(Records excerpted from a collection)
-- Opening Marker --

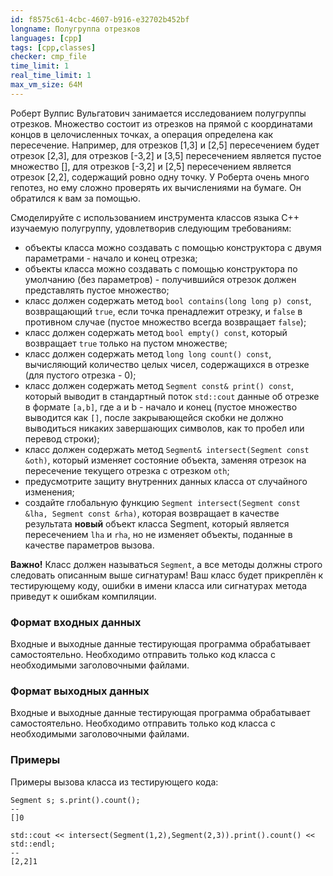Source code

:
 ```yaml
---
id: f8575c61-4cbc-4607-b916-e32702b452bf
longname: Полугруппа отрезков
languages: [cpp]
tags: [cpp,classes]
checker: cmp_file
time_limit: 1
real_time_limit: 1
max_vm_size: 64M
---
```


Роберт Вулпис Вульгатович занимается исследованием полугруппы отрезков. Множество состоит из отрезков на прямой с координатами концов в целочисленных точках, а операция определена как пересечение. Например, для отрезков [1,3] и [2,5] пересечением будет отрезок [2,3], для отрезков [-3,2] и [3,5] пересечением является пустое множество [], для отрезков [-3,2] и [2,5] пересечением является отрезок [2,2], содержащий ровно одну точку. У Роберта очень много гепотез, но ему сложно проверять их вычислениями на бумаге. Он обратился к вам за помощью. 

Смоделируйте с использованием инструмента классов языка C++ изучаемую полугруппу, удовлетворив следующим требованиям:
- объекты класса можно создавать с помощью конструктора с двумя параметрами - начало и конец отрезка;
- объекты класса можно создавать с помощью конструктора по умолчанию (без параметров) - получившийся отрезок должен представлять пустое множество;
- класс должен содержать метод ``bool contains(long long p) const``, возвращающий ``true``, если точка пренадлежит отрезку, и ``false`` в противном случае (пустое множество всегда возвращает ``false``);
- класс должен содержать метод ``bool empty() const``, который возвращает ``true`` только на пустом множестве;
- класс должен содержать метод ``long long count() const``, вычисляющий количество целых чисел, содержащихся в отрезке (для пустого отрезка - 0);
- класс должен содержать метод ``Segment const& print() const``, который выводит в стандартный поток ``std::cout`` данные об отрезке в формате ``[a,b]``, где a и b - начало и конец (пустое множество выводится как ``[]``, после закрывающейся скобки не должно выводиться никаких завершающих символов, как то пробел или перевод строки);
- класс должен содержать метод ``Segment& intersect(Segment const &oth)``, который изменяет состояние объекта, заменяя отрезок на пересечение текущего отрезка с отрезком ``oth``;
- предусмотрите защиту внутренних данных класса от случайного изменения;
- создайте глобальную функцию ``Segment intersect(Segment const &lha, Segment const &rha)``, которая возвращает в качестве результата **новый** объект класса Segment, который является пересечением ``lha`` и ``rha``, но не изменяет объекты, поданные в качестве параметров вызова.

**Важно!** Класс должен называться ``Segment``, а все методы должны строго следовать описанным выше сигнатурам! Ваш класс будет прикреплён к тестирующему коду, ошибки в имени класса или сигнатурах метода приведут к ошибкам компиляции.

### Формат входных данных

Входные и выходные данные тестирующая программа обрабатывает самостоятельно.
Необходимо отправить только код класса с необходимыми заголовочными файлами.

### Формат выходных данных

Входные и выходные данные тестирующая программа обрабатывает самостоятельно.
Необходимо отправить только код класса с необходимыми заголовочными файлами.

### Примеры
Примеры вызова класса из тестирующего кода:

```
Segment s; s.print().count(); 
--
[]0
```

```
std::cout << intersect(Segment(1,2),Segment(2,3)).print().count() << std::endl;
--
[2,2]1
```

-- Closing Marker --

### Task instructions
Write out the data word for word. Any picture is to be skipped.

### Written reply
Source code

:
 ```yaml
---
id: f8575c61-4cbc-4607-b916-e32702b452bf
longname: Полугруппа отрезков
languages: [cpp]
tags: [cpp,classes]
checker: cmp_file
time_limit: 1
real_time_limit: 1
max_vm_size: 64M
---
```


Роберт Вулпис Вульгатович занимается исследованием полугруппы отрезков. Множество состоит из отрезков на прямой с координатами концов в целочисленных точках, а операция определена как пересечение. Например, для отрезков [1,3] и [2,5] пересечением будет отрезок [2,3], для отрезков [-3,2] и [3,5] пересечением является пустое множество [], для отрезков [-3,2] и [2,5] пересечением является отрезок [2,2], содержащий ровно одну точку. У Роберта очень много гепотез, но ему сложно проверять их вычислениями на бумаге. Он обратился к вам за помощью. 

Смоделируйте с использованием инструмента классов языка C++ изучаемую полугруппу, удовлетворив следующим требованиям:
- объекты класса можно создавать с помощью конструктора с двумя параметрами - начало и конец отрезка;
- объекты класса можно создавать с помощью конструктора по умолчанию (без параметров) - получившийся отрезок должен представлять пустое множество;
- класс должен содержать метод ``bool contains(long long p) const``, возвращающий ``true``, если точка пренадлежит отрезку, и ``false`` в противном случае (пустое множество всегда возвращает ``false``);
- класс должен содержать метод ``bool empty() const``, который возвращает ``true`` только на пустом множестве;
- класс должен содержать метод ``long long count() const``, вычисляющий количество целых чисел, содержащихся в отрезке (для пустого отрезка - 0);
- класс должен содержать метод ``Segment const& print() const``, который выводит в стандартный поток ``std::cout`` данные об отрезке в формате ``[a,b]``, где a и b - начало и конец (пустое множество выводится как ``[]``, после закрывающейся скобки не должно выводиться никаких завершающих символов, как то пробел или перевод строки);
- класс должен содержать метод ``Segment& intersect(Segment const &oth)``, который изменяет состояние объекта, заменяя отрезок на пересечение текущего отрезка с отрезком ``oth``;
- предусмотрите защиту внутренних данных класса от случайного изменения;
- создайте глобальную функцию ``Segment intersect(Segment const &lha, Segment const &rha)``, которая возвращает в качестве результата **новый** объект класса Segment, который является пересечением ``lha`` и ``rha``, но не изменяет объекты, поданные в качестве параметров вызова.

**Важно!** Класс должен называться ``Segment``, а все методы должны строго следовать описанным выше сигнатурам! Ваш класс будет прикреплён к тестирующему коду, ошибки в имени класса или сигнатурах метода приведут к ошибкам компиляции.

### Формат входных данных

Входные и выходные данные тестирующая программа обрабатывает самостоятельно.
Необходимо отправить только код класса с необходимыми заголовочными файлами.

### Формат выходных данных

Входные и выходные данные тестирующая программа обрабатывает самостоятельно.
Необходимо отправить только код класса с необходимыми заголовочными файлами.

### Примеры
Примеры вызова класса из тестирующего кода:

```
Segment s; s.print().count(); 
--
[]0
```

```
std::cout << intersect(Segment(1,2),Segment(2,3)).print().count() << std::endl;
--
[2,2]1
```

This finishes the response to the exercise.